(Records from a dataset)
__________________________________________________

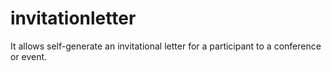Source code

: # invitationletter
It allows self-generate an invitational letter for a participant to a conference or event.
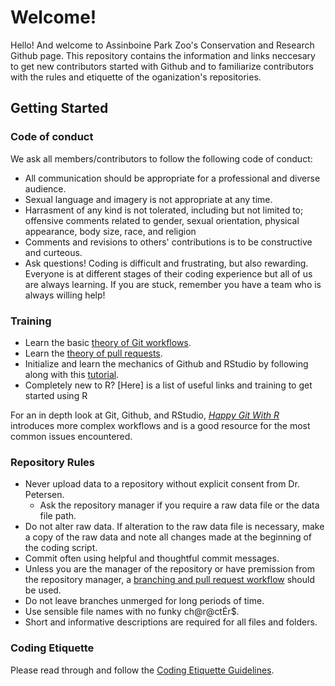 # Welcome!
Hello! And welcome to Assinboine Park Zoo's Conservation and Research Github page. This repository contains the information and links neccesary to get new contributors started with Github and to familiarize contributors with the rules and etiquette of the oganization's repositories.

## Getting Started

### Code of conduct
We ask all members/contributors to follow the following code of conduct:
* All communication should be appropriate for a professional and diverse audience.
* Sexual language and imagery is not appropriate at any time.
* Harrasment of any kind is not tolerated, including but not limited to; offensive comments related to gender, sexual orientation, physical appearance, body size, race, and religion
* Comments and revisions to others' contributions is to be constructive and curteous.
* Ask questions! Coding is difficult and frustrating, but also rewarding. Everyone is at different stages of their coding experience but all of us are always learning. If you are stuck, remember you have a team who is always willing help!

### Training
* Learn the basic [theory of Git workflows](https://www.youtube.com/watch?v=KjLycV1IWqc&t=1s&ab_channel=economicurtis).
* Learn the [theory of pull requests](https://www.youtube.com/watch?v=For9VtrQx58&ab_channel=Codecademy).
* Initialize and learn the mechanics of Github and RStudio by following along with this [tutorial](https://inbo.github.io/git-course/course_rstudio.html#35_Step_by_step_workflow).
* Completely new to R? [Here] is a list of useful links and training to get started using R

For an in depth look at Git, Github, and RStudio, *[Happy Git With R](https://happygitwithr.com/)* introduces more complex workflows and is a good resource for the most common issues encountered.

### Repository Rules
* Never upload data to a repository without explicit consent from Dr. Petersen.
  * Ask the repository manager if you require a raw data file or the data file path.  
* Do not alter raw data. If alteration to the raw data file is necessary, make a copy of the raw data and note all changes made at the beginning of the coding script.
* Commit often using helpful and thoughtful commit messages.
* Unless you are the manager of the repository or have premission from the repository manager, a [branching and pull request workflow](https://inbo.github.io/git-course/workflow_rstudio.html) should be used.
* Do not leave branches unmerged for long periods of time.
* Use sensible file names with no funky ch@r@ctÉr$.
* Short and informative descriptions are required for all files and folders.

### Coding Etiquette
Please read through and follow the [Coding Etiquette Guidelines](https://github.com/APZConservationResearch/Training-and-management/blob/main/Coding-etiquette.md).
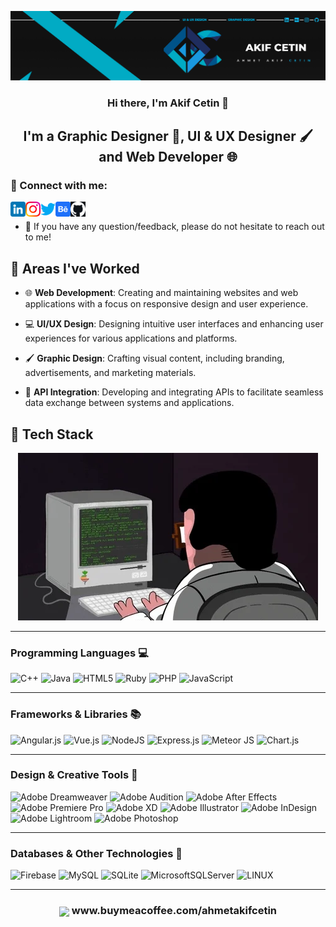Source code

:

<p align="center">
  <a href="https://www.github.com/ahmetakifcetin/" target="_blank" rel="noreferrer"><img src="./assets/banner.jpg" alt="my banner"></a>
</p>

<h3 align="center">
Hi there, I'm Akif Cetin 👋
</h3>

<h2 align="center">
I'm a Graphic Designer 🎨, UI & UX Designer 🖌️ and Web Developer 🌐
</h2> 


### 🤝 Connect with me:

<a href="https://www.linkedin.com/in/ahmetakifcetin/"><img align="left" src="./assets/linkedin.png" alt="Ahmet Akif Cetin | LinkedIn" width="24px"/></a>
<a href="https://instagram.com/"><img align="left" src="./assets/instagram.png" alt="Ahmet Akif Cetin | Instagram" width="24px"/></a>
<a href="https://twitter.com/"><img align="left" src="./assets/twitter.png" alt="Ahmet Akif Cetin | Twitter" width="24px"/></a>
<a href="https://www.behance.net/ahmetakifcetin/"><img align="left" src="./assets/behance.png" alt="Ahmet Akif Cetin | Behance" width="24px"/></a>
<a href="https://github.com/ahmetakifcetin/"><img align="left" src="./assets/github.png" alt="Ahmet Akif Cetin | Github" width="24px"/></a>

<br>


<p></p>

- 💬 If you have any question/feedback, please do not hesitate to reach out to me!

## 🌱 Areas I've Worked


- 🌐 **Web Development**: Creating and maintaining websites and web applications with a focus on responsive design and user experience.

- 💻 **UI/UX Design**: Designing intuitive user interfaces and enhancing user experiences for various applications and platforms.

- 🖌️ **Graphic Design**: Crafting visual content, including branding, advertisements, and marketing materials.

- 📩 **API Integration**: Developing and integrating APIs to facilitate seamless data exchange between systems and applications.


## 💫 Tech Stack
<p align="center">
  <a href="https://www.github.com/ahmetakifcetin/" target="_blank" rel="noreferrer"><img src="./assets/giff.gif" alt="my banner"></a>
</p>

---

### **Programming Languages** 💻

![C++](https://img.shields.io/badge/c++-%2300599C.svg?style=for-the-badge&logo=c%2B%2B&logoColor=white) 
![Java](https://img.shields.io/badge/java-%23ED8B00.svg?style=for-the-badge&logo=java&logoColor=white) 
![HTML5](https://img.shields.io/badge/html5-%23E34F26.svg?style=for-the-badge&logo=html5&logoColor=white) 
![Ruby](https://img.shields.io/badge/ruby-%23CC342D.svg?style=for-the-badge&logo=ruby&logoColor=white) 
![PHP](https://img.shields.io/badge/php-%23777BB4.svg?style=for-the-badge&logo=php&logoColor=white) 
![JavaScript](https://img.shields.io/badge/javascript-%23323330.svg?style=for-the-badge&logo=javascript&logoColor=%23F7DF1E) 

---

### **Frameworks & Libraries** 📚

![Angular.js](https://img.shields.io/badge/angular.js-%23E23237.svg?style=for-the-badge&logo=angularjs&logoColor=white) 
![Vue.js](https://img.shields.io/badge/vuejs-%2335495e.svg?style=for-the-badge&logo=vuedotjs&logoColor=%234FC08D) 
![NodeJS](https://img.shields.io/badge/node.js-6DA55F?style=for-the-badge&logo=node.js&logoColor=white) 
![Express.js](https://img.shields.io/badge/express.js-%23404d59.svg?style=for-the-badge&logo=express&logoColor=%2361DAFB) 
![Meteor JS](https://img.shields.io/badge/meteorjs-%23d74c4c.svg?style=for-the-badge&logo=meteor&logoColor=white) 
![Chart.js](https://img.shields.io/badge/chart.js-F5788D.svg?style=for-the-badge&logo=chart.js&logoColor=white) 

---

### **Design & Creative Tools** 🎨

![Adobe Dreamweaver](https://img.shields.io/badge/Adobe%20Dreamweaver-FF61F6.svg?style=for-the-badge&logo=Adobe%20Dreamweaver&logoColor=white) 
![Adobe Audition](https://img.shields.io/badge/Adobe%20Audition-9999FF.svg?style=for-the-badge&logo=Adobe%20Audition&logoColor=white) 
![Adobe After Effects](https://img.shields.io/badge/Adobe%20After%20Effects-9999FF.svg?style=for-the-badge&logo=Adobe%20After%20Effects&logoColor=white) 
![Adobe Premiere Pro](https://img.shields.io/badge/Adobe%20Premiere%20Pro-9999FF.svg?style=for-the-badge&logo=Adobe%20Premiere%20Pro&logoColor=white) 
![Adobe XD](https://img.shields.io/badge/Adobe%20XD-470137?style=for-the-badge&logo=Adobe%20XD&logoColor=#FF61F6) 
![Adobe Illustrator](https://img.shields.io/badge/adobeillustrator-%23FF9A00.svg?style=for-the-badge&logo=adobeillustrator&logoColor=white) 
![Adobe InDesign](https://img.shields.io/badge/Adobe%20InDesign-49021F?style=for-the-badge&logo=adobeindesign&logoColor=white) 
![Adobe Lightroom](https://img.shields.io/badge/Adobe%20Lightroom-31A8FF.svg?style=for-the-badge&logo=Adobe%20Lightroom&logoColor=white) 
![Adobe Photoshop](https://img.shields.io/badge/adobephotoshop-%2331A8FF.svg?style=for-the-badge&logo=adobephotoshop&logoColor=white) 

---

### **Databases & Other Technologies** 📩

![Firebase](https://img.shields.io/badge/firebase-%23039BE5.svg?style=for-the-badge&logo=firebase) 
![MySQL](https://img.shields.io/badge/mysql-%2300f.svg?style=for-the-badge&logo=mysql&logoColor=white) 
![SQLite](https://img.shields.io/badge/sqlite-%2307405e.svg?style=for-the-badge&logo=sqlite&logoColor=white) 
![MicrosoftSQLServer](https://img.shields.io/badge/Microsoft%20SQL%20Sever-CC2927?style=for-the-badge&logo=microsoft%20sql%20server&logoColor=white) 
![LINUX](https://img.shields.io/badge/Linux-FCC624?style=for-the-badge&logo=linux&logoColor=black)

---

<h3 align="center">
<img align="center" src="https://play-lh.googleusercontent.com/aMb_Qiolzkq8OxtQZ3Af2j8Zsp-ZZcNetR9O4xSjxH94gMA5c5gpRVbpg-3f_0L7vlo"  width="32px"/> www.buymeacoffee.com/ahmetakifcetin
</h3> 

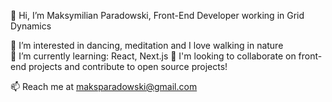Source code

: 👋 Hi, I’m Maksymilian Paradowski, Front-End Developer working in Grid Dynamics

👀 I’m interested in dancing, meditation and I love walking in nature  
🌱 I’m currently learning: React, Next.js
💞️ I'm looking to collaborate on front-end projects and contribute to open source projects!

📫 Reach me at maksparadowski@gmail.com

<!---
- 👋 Hi, I’m @MuGen9
- 👀 I’m interested in ...
- 🌱 I’m currently learning ...
- 💞️ I’m looking to collaborate on ...
- 📫 How to reach me ...
--->

<!---
MuGen9/MuGen9 is a ✨ special ✨ repository because its `README.md` (this file) appears on your GitHub profile.
You can click the Preview link to take a look at your changes.
--->
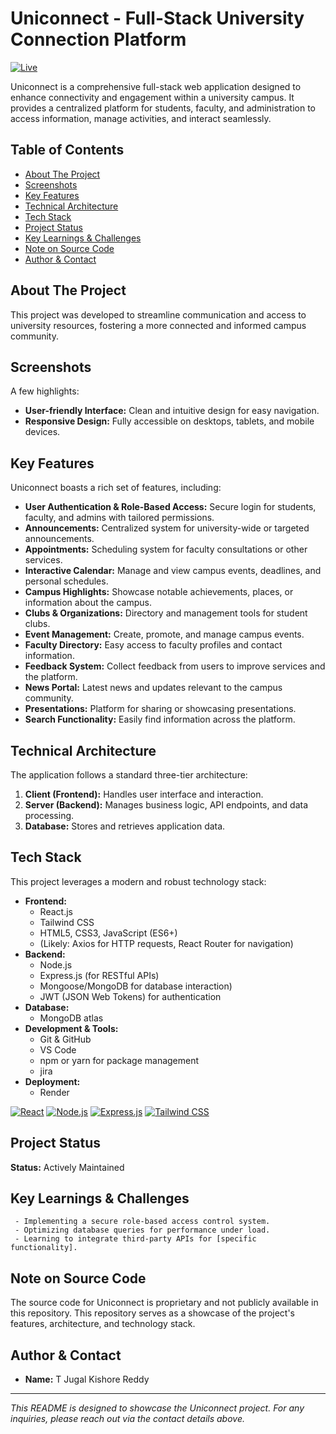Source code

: # Uniconnect - Full-Stack University Connection Platform

[![Live](https://img.shields.io/badge/Live-brightgreen?style=for-the-badge)](https://www.uni-connect.live) <!-- TODO: Add your live demo link here -->

Uniconnect is a comprehensive full-stack web application designed to enhance connectivity and engagement within a university campus. It provides a centralized platform for students, faculty, and administration to access information, manage activities, and interact seamlessly.

## Table of Contents
- [About The Project](#about-the-project)
- [Screenshots](#screenshots)
- [Key Features](#key-features)
- [Technical Architecture](#technical-architecture)
- [Tech Stack](#tech-stack)
- [Project Status](#project-status)
- [Key Learnings & Challenges](#key-learnings--challenges)
- [Note on Source Code](#note-on-source-code)
- [Author & Contact](#author--contact)

## About The Project

<!-- TODO: Expand this section with a more detailed overview of Uniconnect. What problem does it solve? Who is the target audience? -->

This project was developed to streamline communication and access to university resources, fostering a more connected and informed campus community.

## Screenshots

<!-- TODO: Add 2-3 compelling screenshots of your application.
     You can embed them directly or link to them in the `docs/screenshots/` folder.
     Example:
     ![Login Page](docs/screenshots/login.png)
     ![Dashboard](docs/screenshots/dashboard.png)
-->


A few highlights:

*   **User-friendly Interface:** Clean and intuitive design for easy navigation.
*   **Responsive Design:** Fully accessible on desktops, tablets, and mobile devices.

## Key Features

Uniconnect boasts a rich set of features, including:

*   **User Authentication & Role-Based Access:** Secure login for students, faculty, and admins with tailored permissions.
*   **Announcements:** Centralized system for university-wide or targeted announcements.
*   **Appointments:** Scheduling system for faculty consultations or other services.
*   **Interactive Calendar:** Manage and view campus events, deadlines, and personal schedules.
*   **Campus Highlights:** Showcase notable achievements, places, or information about the campus.
*   **Clubs & Organizations:** Directory and management tools for student clubs.
*   **Event Management:** Create, promote, and manage campus events.
*   **Faculty Directory:** Easy access to faculty profiles and contact information.
*   **Feedback System:** Collect feedback from users to improve services and the platform.
*   **News Portal:** Latest news and updates relevant to the campus community.
*   **Presentations:** Platform for sharing or showcasing presentations.
*   **Search Functionality:** Easily find information across the platform.

<!-- TODO: Elaborate on 1-2 key features that you are most proud of or that are unique. -->

## Technical Architecture

<!-- TODO: Create a high-level architecture diagram (e.g., using draw.io or similar tool) and save it as `docs/architecture.png`.
     Describe the architecture briefly below.
     Example:
     Uniconnect is built using a client-server architecture. The frontend is a single-page application (SPA) that communicates with a RESTful API backend.
-->



The application follows a standard three-tier architecture:
1.  **Client (Frontend):** Handles user interface and interaction.
2.  **Server (Backend):** Manages business logic, API endpoints, and data processing.
3.  **Database:** Stores and retrieves application data.

## Tech Stack

This project leverages a modern and robust technology stack:

*   **Frontend:**
    *   React.js
    *   Tailwind CSS
    *   HTML5, CSS3, JavaScript (ES6+)
    *   (Likely: Axios for HTTP requests, React Router for navigation)
*   **Backend:**
    *   Node.js
    *   Express.js (for RESTful APIs)
    *   Mongoose/MongoDB for database interaction)
    *   JWT (JSON Web Tokens) for authentication
*   **Database:**
    *   MongoDB atlas
*   **Development & Tools:**
    *   Git & GitHub
    *   VS Code
    *   npm or yarn for package management
    *   jira
*   **Deployment:**
    *   Render

[![React](https://img.shields.io/badge/React-20232A?style=for-the-badge&logo=react&logoColor=61DAFB)](https://reactjs.org/)
[![Node.js](https://img.shields.io/badge/Node.js-339933?style=for-the-badge&logo=nodedotjs&logoColor=white)](https://nodejs.org/)
[![Express.js](https://img.shields.io/badge/Express.js-000000?style=for-the-badge&logo=express&logoColor=white)](https://expressjs.com/)
[![Tailwind CSS](https://img.shields.io/badge/Tailwind_CSS-38B2AC?style=for-the-badge&logo=tailwind-css&logoColor=white)](https://tailwindcss.com/)


## Project Status

**Status:** Actively Maintained

## Key Learnings & Challenges
     - Implementing a secure role-based access control system.
     - Optimizing database queries for performance under load.
     - Learning to integrate third-party APIs for [specific functionality].

## Note on Source Code

The source code for Uniconnect is proprietary and not publicly available in this repository. This repository serves as a showcase of the project's features, architecture, and technology stack.

## Author & Contact

- **Name:** T Jugal Kishore Reddy

---

*This README is designed to showcase the Uniconnect project. For any inquiries, please reach out via the contact details above.*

__________________________________________________

§ **TASK ITEM**
Every line above with the word "currently" belongs in the answer, copied as written.

§ **SOLUTION BELOW**
🌱 I’m currently learning: React, Next.js
- 🌱 I’m currently learning ...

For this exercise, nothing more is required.